Format strings solve the issue of allowing a string to be output that includes variables formatted precisely as dictated by the programmer. The format must be specified via a placeholder. They are not malicious themselves, they are just a basic mechanism that allows to print variables inside a string in a specific format. This mechanism is possible thanks to special characters called placeholders.
Definition
Placeholders are special characters that specify how the data inside the string should be formatted, the basically specify how to format a variable and its position inside the string (correspondence between placeholder and variable). In addition, they specify the compiler how many parameters to expect to print in the string, there is correspondence between the position of the placeholder and the variable to be printed.

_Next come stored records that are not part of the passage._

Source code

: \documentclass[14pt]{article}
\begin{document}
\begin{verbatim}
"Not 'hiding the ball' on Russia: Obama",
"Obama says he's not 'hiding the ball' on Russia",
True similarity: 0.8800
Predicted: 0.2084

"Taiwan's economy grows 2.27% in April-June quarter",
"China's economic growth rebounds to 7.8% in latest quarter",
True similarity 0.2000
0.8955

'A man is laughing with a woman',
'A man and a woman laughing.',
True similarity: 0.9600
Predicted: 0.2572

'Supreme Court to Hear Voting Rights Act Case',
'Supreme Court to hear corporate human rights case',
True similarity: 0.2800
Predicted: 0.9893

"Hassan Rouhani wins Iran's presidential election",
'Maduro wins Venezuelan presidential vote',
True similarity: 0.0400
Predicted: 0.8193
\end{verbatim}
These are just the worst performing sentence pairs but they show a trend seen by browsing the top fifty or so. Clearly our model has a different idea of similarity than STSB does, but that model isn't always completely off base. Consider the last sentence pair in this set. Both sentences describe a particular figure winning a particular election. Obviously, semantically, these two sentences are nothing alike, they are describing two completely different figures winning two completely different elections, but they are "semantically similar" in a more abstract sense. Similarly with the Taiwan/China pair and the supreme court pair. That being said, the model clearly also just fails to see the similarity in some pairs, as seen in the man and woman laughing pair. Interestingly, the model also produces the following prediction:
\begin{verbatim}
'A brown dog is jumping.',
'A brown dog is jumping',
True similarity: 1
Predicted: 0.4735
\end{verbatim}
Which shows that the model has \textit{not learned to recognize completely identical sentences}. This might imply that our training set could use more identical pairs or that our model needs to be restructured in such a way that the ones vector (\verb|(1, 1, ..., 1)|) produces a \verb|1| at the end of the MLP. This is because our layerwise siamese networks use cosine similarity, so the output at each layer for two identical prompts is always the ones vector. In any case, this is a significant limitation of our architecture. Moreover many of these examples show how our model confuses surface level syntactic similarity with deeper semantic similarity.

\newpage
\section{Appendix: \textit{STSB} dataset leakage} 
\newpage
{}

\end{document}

From the memory point of view, placeholders just specify the format in which to interpret a specific memory cell, the CPU is told that a certain cell is an int/char/so on. There are a lot of placeholders (especially in C):
Placeholder
Description
%d / %i
Decimal
%u
Unsigned decimal
%o
Unsigned octal
%X / %x
Unsigned hexadecimal
%c
Character
%s
String (char*), prints until \0
Besides specifying the format, placeholders may be used to read/write in memory. Combining the power of reading and writing, the attacker is being provided with whatever they need to complete the attack and do anything in memory. Format strings mechanisms typically affects printf, fprintf, vfprintf, sprintf, vsprinf, snprintf, vsnprintf. However, this does not mean that all of them are vulnerable to format strings exploitation.
The problem is more complex than buffer overflow, it is not limited to printing functions exclusively.
Warning
A program is vulnerable to format string bugs when a printing function, that theoretically consents format strings, has no format specifications about the format of the input that will be inserted: this is the vulnerability, not print with format strings but the fact that printing functions has no format specs.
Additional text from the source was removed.